(Listed records)
---------------

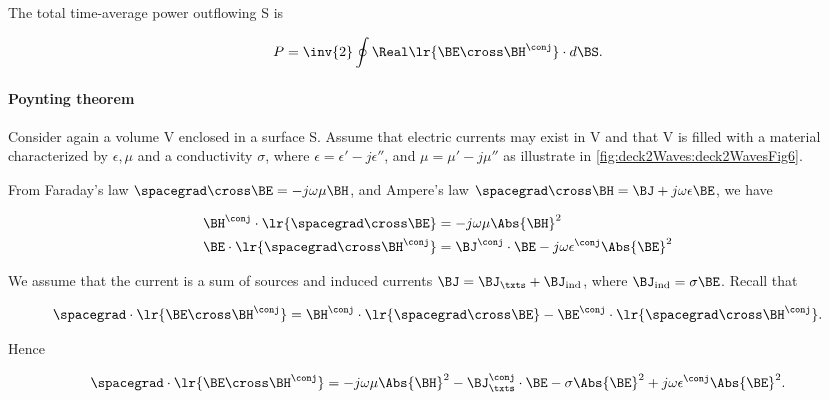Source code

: The total time-average power outflowing S is

\begin{equation}\label{eqn:uwavesLecture2:1200}
P = \inv{2} \oint \Real\lr{ \BE \cross \BH^\conj } \cdot d\BS.
\end{equation}

\paragraph{Poynting theorem}

Consider again a volume V enclosed in a surface S.  Assume that electric currents may exist in V and that V is filled with a material characterized by \( \epsilon, \mu \) and a conductivity \( \sigma \), where \( \epsilon = \epsilon' -j \epsilon'' \), and \( \mu = \mu' - j \mu'' \) as illustrate in \cref{fig:deck2Waves:deck2WavesFig6}.


From Faraday's law \( \spacegrad \cross \BE = - j \omega \mu \BH \), and Ampere's law
\( \spacegrad \cross \BH = \BJ + j \omega \epsilon \BE \), we have

\begin{equation}\label{eqn:uwavesLecture2:1220}
\begin{aligned}
\BH^\conj \cdot \lr{ \spacegrad \cross \BE } &= - j \omega \mu \Abs{\BH}^2 \\
\BE \cdot \lr{ \spacegrad \cross \BH^\conj } &= \BJ^\conj \cdot \BE - j \omega \epsilon^\conj \Abs{\BE}^2
\end{aligned}
\end{equation}

We assume that the current is a sum of sources and induced currents \( \BJ = \BJ_\txts + \BJ_{\mathrm{ind}} \), where \( \BJ_{\mathrm{ind}} = \sigma \BE \).  Recall that

\begin{equation}\label{eqn:uwavesLecture2:1240}
\spacegrad \cdot \lr{ \BE \cross \BH^\conj } =
\BH^\conj \cdot \lr{ \spacegrad \cross \BE }
-\BE^\conj \cdot \lr{ \spacegrad \cross \BH^\conj }.
\end{equation}

Hence

\begin{equation}\label{eqn:uwavesLecture2:1260}
\spacegrad \cdot \lr{ \BE \cross \BH^\conj }
=
- j \omega \mu \Abs{\BH}^2 - \BJ_\txts^\conj \cdot \BE - \sigma \Abs{\BE}^2 + j \omega \epsilon^\conj \Abs{\BE}^2.
\end{equation}

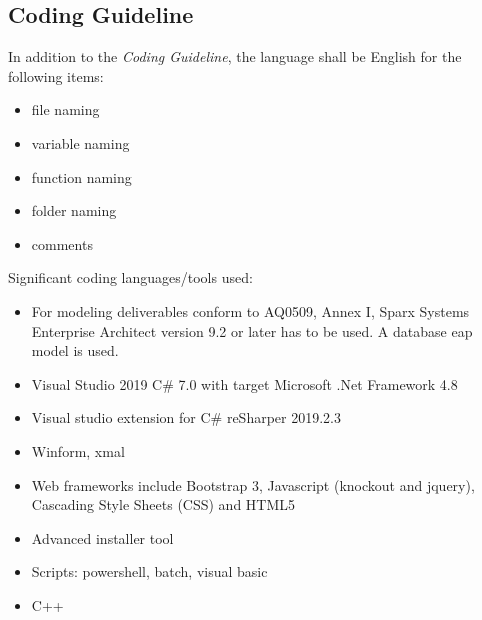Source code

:\subsection{Coding Guideline}
In addition to the \textit{Coding Guideline}, the language shall be English for
the following items:
\begin{itemize}
    \item file naming
    \item variable naming
    \item function naming
    \item folder naming
    \item comments
\end{itemize}

Significant coding languages/tools used:
\begin{itemize}
    \item For modeling deliverables conform to AQ0509, Annex I, Sparx Systems
      Enterprise Architect version 9.2 or later has to be used. A database eap
      model is used.  
    \item Visual Studio 2019 C\# 7.0 with target Microsoft .Net Framework 4.8 
    \item Visual studio extension for C\# reSharper 2019.2.3
    \item Winform, xmal
    \item Web frameworks include Bootstrap 3, Javascript (knockout and jquery),
      Cascading Style Sheets (CSS) and HTML5
    \item Advanced installer tool
    \item Scripts: powershell, batch, visual basic
    \item C++
\end{itemize}
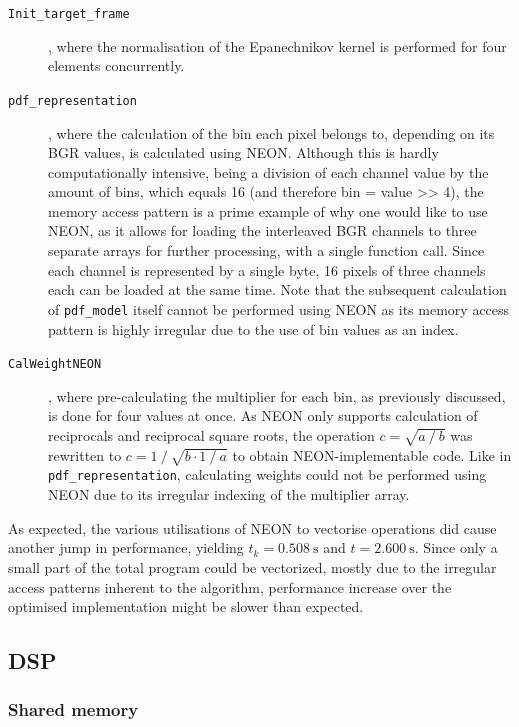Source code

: \documentclass[final]{article}
\begin{document}
\begin{description}
    \item[\texttt{Init\_target\_frame}], where the normalisation of the Epanechnikov kernel is performed for four elements concurrently.

    \item[\texttt{pdf\_representation}], where the calculation of the bin each pixel belongs to, depending on its BGR values, is calculated using NEON. Although this is hardly computationally intensive, being a division of each channel value by the amount of bins, which equals 16 (and therefore bin = value >> 4), the memory access pattern is a prime example of why one would like to use NEON, as it allows for loading the interleaved BGR channels to three separate arrays for further processing, with a single function call. Since each channel is represented by a single byte, 16 pixels of three channels each can be loaded at the same time.
    Note that the subsequent calculation of \texttt{pdf\_model} itself cannot be performed using NEON as its memory access pattern is highly irregular due to the use of bin values as an index.

    \item[\texttt{CalWeightNEON}], where pre-calculating the multiplier for each bin, as previously discussed, is done for four values at once. As NEON only supports calculation of reciprocals and reciprocal square roots, the operation $c = \sqrt{a \mathbin{/} b}$ was rewritten to $c = 1 \mathbin{/} \sqrt{b \cdot 1 \mathbin{/} a}$ to obtain NEON-implementable code. Like in \texttt{pdf\_representation}, calculating weights could not be performed using NEON due to its irregular indexing of the multiplier array.
\end{description}

As expected, the various utilisations of NEON to vectorise operations did cause another jump in performance, yielding $t_k = \SI{0.508}{\second}$ and $t = \SI{2.600}{\second}$. Since only a small part of the total program could be vectorized, mostly due to the irregular access patterns inherent to the algorithm, performance increase over the optimised implementation might be slower than expected.


\subsection{DSP}

\subsubsection{Shared memory}
\end{document}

---------------

(Aim of the exercise)
Copy each line of the data above that holds "used".

(Completed exercise)
Significant coding languages/tools used:
      Enterprise Architect version 9.2 or later has to be used. A database eap
      model is used.  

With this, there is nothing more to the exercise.